[Saved data entries]
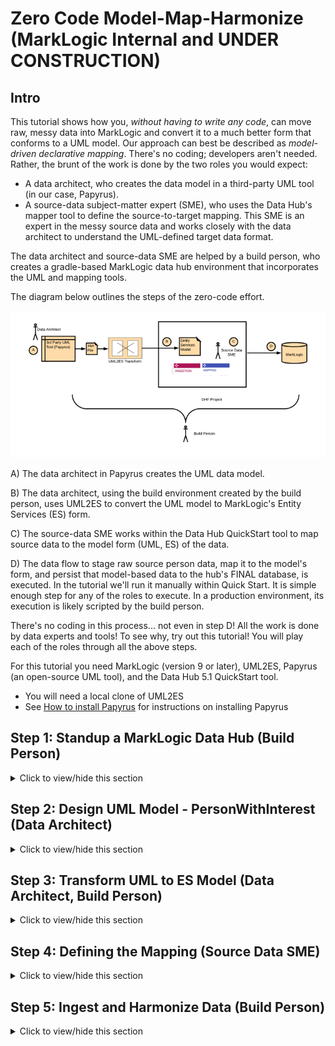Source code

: # Zero Code Model-Map-Harmonize (MarkLogic Internal and UNDER CONSTRUCTION)

## Intro
This tutorial shows how you, *without having to write any code*, can move raw, messy data into MarkLogic and convert it to a much better form that conforms to a UML model. Our approach can best be described as *model-driven declarative mapping*. There's no coding; developers aren't needed. Rather, the brunt of the work is done by the two roles you would expect: 

- A data architect, who creates the data model in a third-party UML tool (in our case, Papyrus).
- A source-data subject-matter expert (SME), who uses the Data Hub's mapper tool to define the source-to-target mapping. This SME is an expert in the messy source data and works closely with the data architect to understand the UML-defined target data format.

The data architect and source-data SME are helped by a build person, who creates a gradle-based MarkLogic data hub environment that incorporates the UML and mapping tools. 

The diagram below outlines the steps of the zero-code effort. 

![Zero-Code overview](images/dmui_overall.png)

A) The data architect in Papyrus creates the UML data model. 

B) The data architect, using the build environment created by the build person, uses UML2ES to convert the UML model to MarkLogic's Entity Services (ES) form. 

C) The source-data SME works within the Data Hub QuickStart tool to map source data to the model form (UML, ES) of the data. 

D) The data flow to stage raw source person data, map it to the model's form, and persist that model-based data to the hub's FINAL database, is executed. In the tutorial we'll run it manually within Quick Start. It is simple enough step for any of the roles to execute. In a production environment, its execution is likely scripted by the build person.

There's no coding in this process... not even in step D! All the work is done by data experts and tools! To see why, try out this tutorial! You will play each of the roles through all the above steps. 

For this tutorial you need MarkLogic (version 9 or later), UML2ES, Papyrus (an open-source UML tool), and the Data Hub 5.1 QuickStart tool.

- You will need a local clone of UML2ES
- See [How to install Papyrus](papyrus_install.md) for instructions on installing Papyrus

## Step 1: Standup a MarkLogic Data Hub (Build Person)

<details><summary>Click to view/hide this section</summary>
<p>

We get started by having you, in the role of build person, setup a data hub, with UML2ES, on MarkLogic.

Pre-requisites:
- MarkLogic 9 (or greater) installation up and running
- Local clone of UML2ES
- Data Hub Framework 5.1 QuickStart

To begin, open Quick Start 5.1 in your browser and create a new project. Put it into a folder called dmHub. Once your new hub is up and running, you're ready to continue.

Next copy into the dmHub folder the entire contents (preserving directory structure) of [dmHubLab/step1](dmHubLab/step1). You did the copy correctly if you see data/coolness/hobbyCoolness.json and log/log4j/properties directly under dmHub. 

Copy into dmHub/src/main/ml-modules/root the UML2ES transform code [../uml2esTransform/src/main/ml-modules/root/xmi2es](../uml2esTransform/src/main/ml-modules/root/xmi2es). You did it right if you can see the file dmHub/src/main/ml-modules/root/xml2es/xml2esTransform.xqy. If you don't see the file in exactly that this location, remove what you copied and try again at the correct level. 

Copy into the main folder dmHub the UML2ES build file [../uml2esTransform/uml2es4dhf51.gradle](../uml2esTransform/uml2es4dhf51.gradle).

Under dmHub/data, create subfolders model and papyrus

Copy into dmHub/data/papyrus the UML2ES profile [../umlProfile/eclipse/MLProfileProject](../umlProfile/eclipse/MLProfileProject). You did it right if you can see the file dmHub/data/papyrus/MLProfileProject/MLProfile.profile.uml. If you don't see the file in exactly that location, remove what you copied and try again at the correct level. 

When you are done, you should have the following folder structure: 

![Step 1 - folder structure](images/dmui_setup1.png)

</p>
</details>

## Step 2: Design UML Model - PersonWithInterest (Data Architect)

<details><summary>Click to view/hide this section</summary>
<p>

Next you get to play the role of data architect. You will use the UML modeling tool Papyrus to design a *person with interests* (PWI) data model. The purpose of the model is to define the structure of persons and their hobbies/interests. The model is straightforward; the mapping, as we will see in step 4, has interesting nuances.

### Step 2a: Setup Workspace and Projects

Pre-requisite: You need Papyrus. If you don't have Papyrus, install it. See [How to install Papyrus](papyrus_install.md) for instructions.

Open Papyrus in a new workspace. The location of the workspace on your local machine is unimportant. 

To use your new model with MarkLogic, you need to add the UML-to-Entity Service profile. In Step 1 you copied it from the UML2ES clone to dmHub/data/papyrus/MLProfileProject. To import into Papyrus, from the File menu select Import | General | Existing Projects Into Workspace. 

![Import profile project](images/pap_profile2_import.png)

Click Next. In the Import Projects dialog, make sure "Select root directory" is selected. Use the Browse button to locate the ML profile in dmHub/data/papyrus/MLProfileProject. 

![Import profile project](images/dmui_setup3.png)

Click Finish. You should now see the profile project in the Project Explorer pane in the upper-right corner of Eclipse. Next, create a project for the PWI model. From the File menu choose New | Other. From the Select wizard, choose Papyrus project.

![New project in Papyrus](images/pap_model_create.png)

Click Next. In the Diagram Language window, select UML.

![New project in Papyrus](images/pap_model_uml.png)

Click Next. In the next window enter the project name as PWIModel. Select the model file name as PWIModel. For the location, uncheck "Use default location". For location, browse to the dmHub/data/papyrus folder you created in Step 1. To this path append PWIModel.

![New project in Papyrus](images/dmui_setup4.png)

Click Next.  In the next page, under Diagram Kind, select Class Diagram. Click the box "A UML model with basic primitive types." Under "Choose a profile to apply", select Browse Workspace and select MLProjectProfile|MLProfile.profile.uml. 

![New project in Papyrus](images/emp_setup5.png)

Click Finish. In Papyrus, you now see two projects in your workspace:

![Papyrus projects](images/dmui_setup6.png)

### Step 2b: Create Classes

We will design a relatively simple model consisting of two main classes: Person and Hobby. In the palette select Class and drag it onto the canvas. It creates a class called Class1.

![New class](images/dmui_setup7.png)

In the bottom panel, select Properties. Change the name of the class to Person.

![Person class](images/dmui_setup8.png)

Create a second class by selecting Class in the palette and dragging it onto the canvas. It creates a class called Class1. In the bottom panel, select Properties and change its name to Hobby.

![Person and hobby classes](images/dmui_setup9.png)

In the canvas, hover over the Person class. From the bar select Add Property Class Attribute Label.

![Person attribute](images/pap_model_attribute.png)

It creates an attribute called Attribute1. Select the attribute and in the properties change the name to "id" and the type to String (under UML Primitives).

![Person id](images/dmui_setup10.png)

Create two more attributes in Person: firstName and lastName. Both are strings. In the Hobby class create two attributes: name and coolness. Name is a string; coolness is an integer (found under UML Primitives).

![Person and hobby](images/dmui_setup11.png)

In the palette under Edges select Association. Drag it onto the canvas. Connect Person class to Hobby class. 

![Association](images/dmui_setup12.png)

Select the association in the Properties. Change the leftmost Member End's name from "hobby" to "hobbies". Also change its mulitiplicity to 0..* and its Aggregation to shared.

![Association](images/dmui_setup13.png)

### Step 2c: Stereotyping the Model

To help map this to Entity Services, we'll add a few stereotypes to our model.

First we will make the id attribute of Person a primary key. To do this, select the id attribute. In the Properties panel select Profile. Click the + button above Applied Stereotypes. From the list of applicable stereotypes select PK and click the arrow to move it to Applied Stereotypes.

![id PK](images/pap_model_idpk.png)

Click OK. The class now looks like this.

![Person PK](images/dmui_setup14.png)

Using a similar approach, add the elementRangeIndex stereotype to the two Hobby attributes; this allows us to build a facet of hobby names and to perform numeric range queries on coolness. 

![Hobby stereotypes](images/dmui_setup15.png)

We will give our model a version and a namespace. Click in a blank part of the canvas. Under Properties select Profile. Under Applied Stereotype click the +. (If you can't see Applied Stereotypes, make the properties panel larger.) Under Applicable Properties select esModel and click the arrow button to move it to Applied Properties.

![esModel](images/pap_model_esmodel.png)

Click OK. Back in the Properties panel, you see the esModel has been added. Expand it, click on version. In the right text box type 0.0.1.

![esModel version](images/dmui_setup16.png)

Similarly for baseUri enter the value http://xyz.org/marklogicModels.

In the same Properties window select UML and change the name from Root Element to Person.

![Root element](images/dmui_setup17.png)

Finally, let's indicate that the Person class is meant to be a primary entity in DHF. That is, in DHF, we will be building Person documents. A Person contains zero or more Hobby instances. Hobby is not a primary entity. There are no hobby documents; a hobby lives as a sub-document of Person. We therefore stereotype the Person class as xDHFEntity. Select the Person class.  Under Properties select Profile. Under Applied Stereotype add xDHFEntity.

![Final model](images/dmui_setup17a.png)

Here is the final model:

![Final model](images/dmui_setup18.png)

We are done modelling. Click File | Save All.

If you think you might have messed up along the way, a pre-cooked model is available under [dmHubLab/step2/PWIModel](dmHubLab/step2/PWIModel). If you want it in your workspace, the simplest way is to copy each of its files over yours. You can also delete the PWIModel project from your workspace (by right-clicking the project and selecting Delete, but keeping the contents!) and import the pre-cooked project (File | Import | Existing Projects Into Workspace). 

</p>
</details>

## Step 3: Transform UML to ES Model (Data Architect, Build Person)

<details><summary>Click to view/hide this section</summary>
<p>

Next, as the data architect, with help from the build person, you will convert the UML model you created in Step 2 to a MarkLogic Entity Services model. Run the following from the command line in the gradle project folder that the build person created in Step 1.

gradle -i deployPWIModel

That command should run successfully; you should see "BUILD SUCCESSFUL" when its completes. The UML model has been convereted to ES and is setup as a data hub plugin. You can see the ES model in a few places. If you open Query Console and explore the xmi2es-tutorials-dmHub-FINAL database, its URI is /marklogic.com/entity-services/models/PWIModel.json. In your gradle project the same ES model is in plugins/entities/Person/Person.entity.json.

</p>
</details>

## Step 4: Defining the Mapping (Source Data SME)

<details><summary>Click to view/hide this section</summary>
<p>

In Step 4 you play the role of Source Data SME. Using the Declarative Mapper IDE, you map source data to the form of the UML PWI model created in Step 3. 

## Step 4a: Build the Mapping

First, open the DM IDE tool; see [How to install Declarative Mapper](dm_install.md) for instructions. In the initial screen ("Recent Projects"), paste in the fully path of your gradle project. Then click the + button.

![IDE initial](images/dmui_setup20.png)

In the next screen, in the bottom left corner, click the Folder button. 

![IDE folder prompt](images/dmui_setup21.png)

This takes you back to Recent Projects. Click on the eye button.

![IDE eye prompt](images/dmui_setup22.png)

The next screen shows you the entities in the project. Click on Person. 

![Person prompt](images/dmui_setup23.png)

Under mappings, create a new mapping called PWIMapping. In the "Mapping name" text box type PWIMapping. Under actions, click +. 

![PWI mapping](images/dmui_setup24.png)

On the bottom select the PWIMAPPING tab. This brings up the PWI Mapping editor:

![PWI mapping editor](images/dmui_setup25.png)

Time to map! First, understand the source data. Look at person1.json in the data/persons directory of your gradle project (also in [dmHubLab/step1/data/persons](dmHubLab/step1/data/persons)):

{
  id: "123",
  first_name: "mike",
  last_name: "havey",
  hobbies: [
    "swimming", 
    "banking",
    "paragliding"
  ]
}

Conceptually, the mapping to the model works as follows:
- id, first_name, last_name in the source are mapped to the id, firstName, and lastName attributes of the Person entity. Well, id is not mapped exactly as is. Rather, the Person.id attribute is the concatenation of "/pwi/", the id source value and ".json".  Person.id ends up looking like a URI.
- In the source object, hobbies is an array of strings (hobby names). In the model form, Person.hobbies is an array of Hobby objects, each consisting of a name and coolness. The source document has only the names. Coolness is determined by a lookup on the hobbyCoolness.json document in the data/coolness directory of your gradle project (also in [dmHubLab/step1/data/coolness](dmHubLab/step1/data/coolness)).

{
	"swimming": 1,
	"banking": 3,
	"steely-dan": 1000000, 
	"paragliding": 100000,
	"scotch": 100000,
	"yoga": 0
}


Now that you understand how the mapping should work, use the DM IDE tool to create the mapping for real. Use the grammar of the Data Hub Framework field tool. Under Person, select id. In the editor on the right, under Expression, type [[ concat('/pwi/', extract('//id'), '.json') ]]

![PWI id mapping](images/dmui_setup26.png)

In a similar way, map first_name to [[ extract('//first_name') ]] and last_name to [[ extract('//last_name') ]]

The hobby array requires special care. Click on the name attribute. Under expression enter [[extract('.') ]] Under condition enter %%[[extract('//hobbies', true)]] The condition is an array iterator; each hobby will iterate over the list of hobby names (//hobbies) in the source. The name expression is just the value of the name. 

![PWI hobby mapping](images/dmui_setup27.png)

For coolness, enter the expression: [[ lookup('/hobbyCoolness.json', extract('.')) ]] Coolness is the numeric value corresponding to the hobby name in hobbyCoolness.json. You don't need to enter a condition for coolness; it uses the same condition as name.

Click the save button (bottom left corner) to save your mapping. It gets saved to plugins/entities/Person/harmonize/PWIMapping/PWIMapping.mapping.json file in your gradle project. If you think you messed up, you can get the correct mapping file from [dmHubLab/step4/PWIMapping/PWIMapping.mapping.json](dmHubLab/step4/PWIMapping/PWIMapping.mapping.json); copy it into plugins/entities/Person/harmonize/PWIMapping/PWIMapping.mapping.json 

## Step 4b: Test the Mapping Within IDE

First, load the sample documents by running:

gradle -i loadDmIdeSampleData mlReloadModules

Run mlWatch to auto-detect and deploy changes to the sample documents:

gradle -i mlWatch

Restart the DM IDE and select PWIMapping. In the left panel, select person1.json. 

![Sample in IDE](images/dmui_setup28.png)

In the center panel, just above the mapping, click the Refresh button. Wait a few seconds. You will see the results of the mapping applied to the sample document as green-shaded text within the mapping.

![Sample result in IDE](images/dmui_setup29.png)

Edit the source document in the left panel of the IDE. Make the id "123abc". Also change the hobbies to contain only "yoga" and "steely-dan". When done, click the save button.

![Modified sample in IDE](images/dmui_setup30.png)

Wait a minute. Then click the Refresh button again. You will see slightly different results in the green-shaded text. 

![Modified sample result in IDE](images/dmui_setup31.png)

</p>
</details>

## Step 5: Ingest and Harmonize Data (Build Person)

<details><summary>Click to view/hide this section</summary>
<p>

As the build person you now ingest and harmonize the data using the model and the mapping. You don't write any code. It's all gradle from here on out. 

First let's create a DHF input flow to ingest our Person source data into STAGING. Also, let's create a DHF harmonization flow to harmonize that data to FINAL from the source data. Run the following commands; if you are still running mlWatch (from the previous step), cancel it (Ctrl-C):

gradle -i hubCreateInputFlow -PflowName=LoadPerson -PuseES=false

gradle -b uml2es4dhf.gradle -i uCreateDHFHarmonizeFlow -PflowName=harmonizePWI -PcontentMode=dm 

You just generated a bunch of code. The good news is, you won't need a developer to touch it. The Input Flow ingests the data as is. The harmonization produces data that conforms to the UML model using the mapping from Step 4. You do need to "deploy" that mapping:

gradle -i mlReloadModules deployPWIMapping ### DOES NOT WORK in DHF 4.3 because of how module load works.

Next, ingest the source person data in the data/persons directory (as well as the hobbyCoolness lookup in data/lookup). We'll create a DHF input flow and run MLCP to ingest the person data through that flow. 

gradle -i loadPersonSourceData ingestLookup

If you look in the staging database (xmi2es-tutorials-dmHub-STAGING), you will see the ingested files /person1.json, /person2.json, and /hobbyCoolness.json.  

![After source ingestion](images/dmui_setup50.png)

Last, but not least, run the harmonization:

gradle -i hubRunFlow -PflowName=harmonizePWI

If you now explore the FINAL database (xmi2es-tutorials-dmHub-FINAL), you will see two new documents in the Person collection. Their URIs are /pwi/123.json and /pwi/456.json. How did they end up with these URIs? - In the model we designated the id attribute as the "xURI". In the mapping, we defined id as the concatenation of "/pwi", the value of the id attibute from the source document, and ".json". 

Click on /pwi/123.json to see its contents. 

```
{
  "envelope": {
    "headers": {},
    "triples": [],
    "instance": {
      "Person": {
        "id": "/pwi/123.json",
        "firstName": "mike",
        "lastName": "havey",
        "hobbies": [
          {
            "Hobby": {
              "name": "swimming",
              "coolness": 1
            }
          },
          {
            "Hobby": {
              "name": "banking",
              "coolness": 3
            }
          },
          {
            "Hobby": {
              "name": "paragliding",
              "coolness": 100000
            }
          }
        ]
      }
    },
    "attachments": null
  }
}
```

</p>
</details>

- _TASK_: Each line above that contains the word "firstName" should be returned.

- _ANSWER SPACE_:
Create two more attributes in Person: firstName and lastName. Both are strings. In the Hobby class create two attributes: name and coolness. Name is a string; coolness is an integer (found under UML Primitives).
- id, first_name, last_name in the source are mapped to the id, firstName, and lastName attributes of the Person entity. Well, id is not mapped exactly as is. Rather, the Person.id attribute is the concatenation of "/pwi/", the id source value and ".json".  Person.id ends up looking like a URI.
        "firstName": "mike",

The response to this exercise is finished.